→ **Assignment**:
I'd like the entries repeated exactly, without their pictures.

Document images with source code:
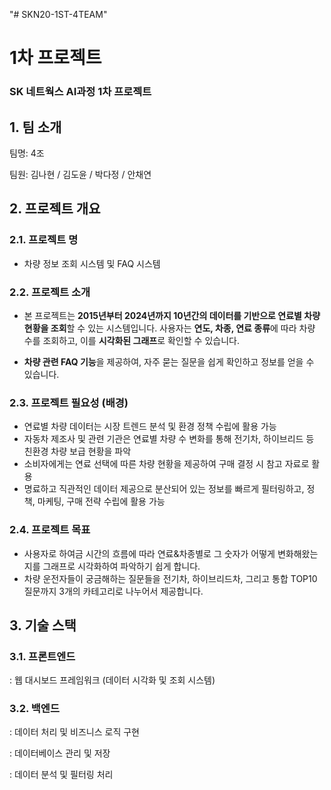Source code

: "# SKN20-1ST-4TEAM" 

# 1차 프로젝트
### SK 네트웍스 AI과정 1차 프로젝트

## 1. 팀 소개
팀명: 4조

팀원: 김나현 / 김도윤 / 박다정 / 안채연


## 2. 프로젝트 개요
### 2.1. 프로젝트 명
- 차량 정보 조회 시스템 및 FAQ 시스템
  
### 2.2. 프로젝트 소개
- 본 프로젝트는 **2015년부터 2024년까지 10년간의 데이터를 기반으로 연료별 차량 현황을 조회**할 수 있는 시스템입니다.
사용자는 **연도, 차종, 연료 종류**에 따라 차량 수를 조회하고, 이를 **시각화된 그래프**로 확인할 수 있습니다.

- **차량 관련 FAQ 기능**을 제공하여, 자주 묻는 질문을 쉽게 확인하고 정보를 얻을 수 있습니다.
  
### 2.3. 프로젝트 필요성 (배경)
- 연료별 차량 데이터는 시장 트렌드 분석 및 환경 정책 수립에 활용 가능
- 자동차 제조사 및 관련 기관은 연료별 차량 수 변화를 통해 전기차, 하이브리드 등 친환경 차량 보급 현황을 파악
- 소비자에게는 연료 선택에 따른 차량 현황을 제공하여 구매 결정 시 참고 자료로 활용
- 명료하고 직관적인 데이터 제공으로 분산되어 있는 정보를 빠르게 필터링하고, 정책, 마케팅, 구매 전략 수립에 활용 가능
  
### 2.4. 프로젝트 목표
- 사용자로 하여금 시간의 흐름에 따라 연료&차종별로 그 숫자가 어떻게 변화해왔는지를 그래프로 시각화하여 파악하기 쉽게 합니다.
- 차량 운전자들이 궁금해하는 질문들을 전기차, 하이브리드차, 그리고 통합 TOP10 질문까지 3개의 카테고리로 나누어서 제공합니다.

## 3. 기술 스택
### 3.1. 프론트엔드
: 웹 대시보드 프레임워크 (데이터 시각화 및 조회 시스템)

### 3.2. 백엔드
: 데이터 처리 및 비즈니스 로직 구현

: 데이터베이스 관리 및 저장

: 데이터 분석 및 필터링 처리


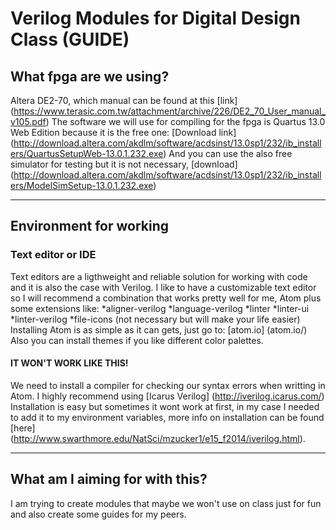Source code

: # Verilog Modules for Digital Design Class (GUIDE)
## What fpga are we using?
Altera DE2-70, which manual can be found at this [link] (https://www.terasic.com.tw/attachment/archive/226/DE2_70_User_manual_v105.pdf)
The software we will use for compiling for the fpga is Quartus 13.0 Web Edition because it is the free one:
[Download link] (http://download.altera.com/akdlm/software/acdsinst/13.0sp1/232/ib_installers/QuartusSetupWeb-13.0.1.232.exe)
And you can use the also free simulator for testing but it is not necessary, [download] (http://download.altera.com/akdlm/software/acdsinst/13.0sp1/232/ib_installers/ModelSimSetup-13.0.1.232.exe)

------
## Environment for working
### Text editor or IDE
Text editors are a ligthweight and reliable solution for working with code and it is also the case with Verilog.
I like to have a customizable text editor so I will recommend a combination that works pretty well for me, Atom plus some extensions like:
*aligner-verilog
*language-verilog
*linter
*linter-ui
*linter-verilog
*file-icons (not necessary but will make your life easier)
Installing Atom is as simple as it can gets, just go to: [atom.io] (atom.io/)
Also you can install themes if you like different color palettes.
#### IT WON'T WORK LIKE THIS!
We need to install a compiler for checking our syntax errors when writting in Atom. I highly recommend using [Icarus Verilog] (http://iverilog.icarus.com/)
Installation is easy but sometimes it wont work at first, in my case I needed to add it to my environment variables, more info on installation can be found [here] (http://www.swarthmore.edu/NatSci/mzucker1/e15_f2014/iverilog.html).

------
## What am I aiming for with this?
I am trying to create modules that maybe we won't use on class just for fun and also create some guides for my peers.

→ **Task solution**:
Source code

: "# SKN20-1ST-4TEAM" 

# 1차 프로젝트
### SK 네트웍스 AI과정 1차 프로젝트

## 1. 팀 소개
팀명: 4조

팀원: 김나현 / 김도윤 / 박다정 / 안채연


## 2. 프로젝트 개요
### 2.1. 프로젝트 명
- 차량 정보 조회 시스템 및 FAQ 시스템
  
### 2.2. 프로젝트 소개
- 본 프로젝트는 **2015년부터 2024년까지 10년간의 데이터를 기반으로 연료별 차량 현황을 조회**할 수 있는 시스템입니다.
사용자는 **연도, 차종, 연료 종류**에 따라 차량 수를 조회하고, 이를 **시각화된 그래프**로 확인할 수 있습니다.

- **차량 관련 FAQ 기능**을 제공하여, 자주 묻는 질문을 쉽게 확인하고 정보를 얻을 수 있습니다.
  
### 2.3. 프로젝트 필요성 (배경)
- 연료별 차량 데이터는 시장 트렌드 분석 및 환경 정책 수립에 활용 가능
- 자동차 제조사 및 관련 기관은 연료별 차량 수 변화를 통해 전기차, 하이브리드 등 친환경 차량 보급 현황을 파악
- 소비자에게는 연료 선택에 따른 차량 현황을 제공하여 구매 결정 시 참고 자료로 활용
- 명료하고 직관적인 데이터 제공으로 분산되어 있는 정보를 빠르게 필터링하고, 정책, 마케팅, 구매 전략 수립에 활용 가능
  
### 2.4. 프로젝트 목표
- 사용자로 하여금 시간의 흐름에 따라 연료&차종별로 그 숫자가 어떻게 변화해왔는지를 그래프로 시각화하여 파악하기 쉽게 합니다.
- 차량 운전자들이 궁금해하는 질문들을 전기차, 하이브리드차, 그리고 통합 TOP10 질문까지 3개의 카테고리로 나누어서 제공합니다.

## 3. 기술 스택
### 3.1. 프론트엔드
: 웹 대시보드 프레임워크 (데이터 시각화 및 조회 시스템)

### 3.2. 백엔드
: 데이터 처리 및 비즈니스 로직 구현

: 데이터베이스 관리 및 저장

: 데이터 분석 및 필터링 처리


Source code

: # Verilog Modules for Digital Design Class (GUIDE)
## What fpga are we using?
Altera DE2-70, which manual can be found at this [link] (https://www.terasic.com.tw/attachment/archive/226/DE2_70_User_manual_v105.pdf)
The software we will use for compiling for the fpga is Quartus 13.0 Web Edition because it is the free one:
[Download link] (http://download.altera.com/akdlm/software/acdsinst/13.0sp1/232/ib_installers/QuartusSetupWeb-13.0.1.232.exe)
And you can use the also free simulator for testing but it is not necessary, [download] (http://download.altera.com/akdlm/software/acdsinst/13.0sp1/232/ib_installers/ModelSimSetup-13.0.1.232.exe)

------
## Environment for working
### Text editor or IDE
Text editors are a ligthweight and reliable solution for working with code and it is also the case with Verilog.
I like to have a customizable text editor so I will recommend a combination that works pretty well for me, Atom plus some extensions like:
*aligner-verilog
*language-verilog
*linter
*linter-ui
*linter-verilog
*file-icons (not necessary but will make your life easier)
Installing Atom is as simple as it can gets, just go to: [atom.io] (atom.io/)
Also you can install themes if you like different color palettes.
#### IT WON'T WORK LIKE THIS!
We need to install a compiler for checking our syntax errors when writting in Atom. I highly recommend using [Icarus Verilog] (http://iverilog.icarus.com/)
Installation is easy but sometimes it wont work at first, in my case I needed to add it to my environment variables, more info on installation can be found [here] (http://www.swarthmore.edu/NatSci/mzucker1/e15_f2014/iverilog.html).

------
## What am I aiming for with this?
I am trying to create modules that maybe we won't use on class just for fun and also create some guides for my peers.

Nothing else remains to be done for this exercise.